Novas práticas adotadas em fazendas de Mato Grosso do Sul e do interior paulista demonstram que é possível produzir carne bovina com emissões significativamente menores de gases de efeito estufa. As iniciativas, apresentadas nesta terça-feira (7) em série especial do Jornal Nacional, envolvem desde a recuperação de pastagens até aditivos na alimentação dos animais.
Captura do metano e nutrição de precisão
No Centro-Oeste, pesquisadores da Embrapa monitoram o metano liberado pelos animais por meio de um equipamento acoplado às narinas dos bois. O gás é armazenado em frascos que seguem para análise em laboratório. Segundo o pesquisador Rodrigo Gomes, complementos alimentares já permitem cortar em cerca de 40 % a produção de metano entérico. O mesmo estudo mapeia indivíduos que, por genética, emitem menos metano, com o objetivo de usá-los como reprodutores.

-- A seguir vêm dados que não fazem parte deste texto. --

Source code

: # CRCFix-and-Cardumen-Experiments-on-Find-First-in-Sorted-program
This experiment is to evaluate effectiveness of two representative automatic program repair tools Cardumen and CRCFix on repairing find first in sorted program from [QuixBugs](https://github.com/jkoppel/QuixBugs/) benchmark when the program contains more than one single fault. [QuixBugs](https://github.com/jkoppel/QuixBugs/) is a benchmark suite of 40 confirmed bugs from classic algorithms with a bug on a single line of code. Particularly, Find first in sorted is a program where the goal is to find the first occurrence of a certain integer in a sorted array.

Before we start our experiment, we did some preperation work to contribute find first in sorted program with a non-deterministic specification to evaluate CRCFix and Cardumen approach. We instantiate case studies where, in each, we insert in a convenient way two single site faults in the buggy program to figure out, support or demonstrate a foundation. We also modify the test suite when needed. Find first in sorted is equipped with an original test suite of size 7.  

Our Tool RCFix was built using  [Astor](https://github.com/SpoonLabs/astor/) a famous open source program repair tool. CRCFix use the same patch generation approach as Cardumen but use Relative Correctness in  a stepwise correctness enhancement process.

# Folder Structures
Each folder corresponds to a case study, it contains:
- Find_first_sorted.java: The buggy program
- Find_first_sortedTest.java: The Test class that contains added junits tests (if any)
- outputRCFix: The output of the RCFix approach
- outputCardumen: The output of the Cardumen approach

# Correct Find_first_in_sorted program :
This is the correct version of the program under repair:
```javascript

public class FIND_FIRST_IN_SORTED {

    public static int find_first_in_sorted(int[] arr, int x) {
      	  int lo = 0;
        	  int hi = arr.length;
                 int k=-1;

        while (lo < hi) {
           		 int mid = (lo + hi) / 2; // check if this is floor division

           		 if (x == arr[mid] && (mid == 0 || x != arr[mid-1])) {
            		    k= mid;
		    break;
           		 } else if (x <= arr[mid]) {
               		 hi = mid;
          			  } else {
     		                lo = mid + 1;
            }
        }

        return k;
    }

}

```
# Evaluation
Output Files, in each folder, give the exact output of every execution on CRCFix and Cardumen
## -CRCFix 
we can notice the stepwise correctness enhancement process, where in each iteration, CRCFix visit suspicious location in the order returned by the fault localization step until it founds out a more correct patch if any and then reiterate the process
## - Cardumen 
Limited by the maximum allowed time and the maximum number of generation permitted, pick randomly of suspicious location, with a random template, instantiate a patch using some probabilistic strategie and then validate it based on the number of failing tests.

Pastagens recuperadas e rotação com lavouras
Dados da Embrapa indicam que 60 % das pastagens brasileiras apresentam algum grau de degradação. Em Campo Grande (MS), ensaios mostram que a simples adubação do solo aliada ao limite de lotação evita o desgaste por até 30 anos. Já o sistema de integração lavoura-pecuária, que alterna um ano de grãos com três de pasto, se mantém há 32 anos e acumula cinco toneladas extras de carbono por metro de solo em relação ao Cerrado nativo.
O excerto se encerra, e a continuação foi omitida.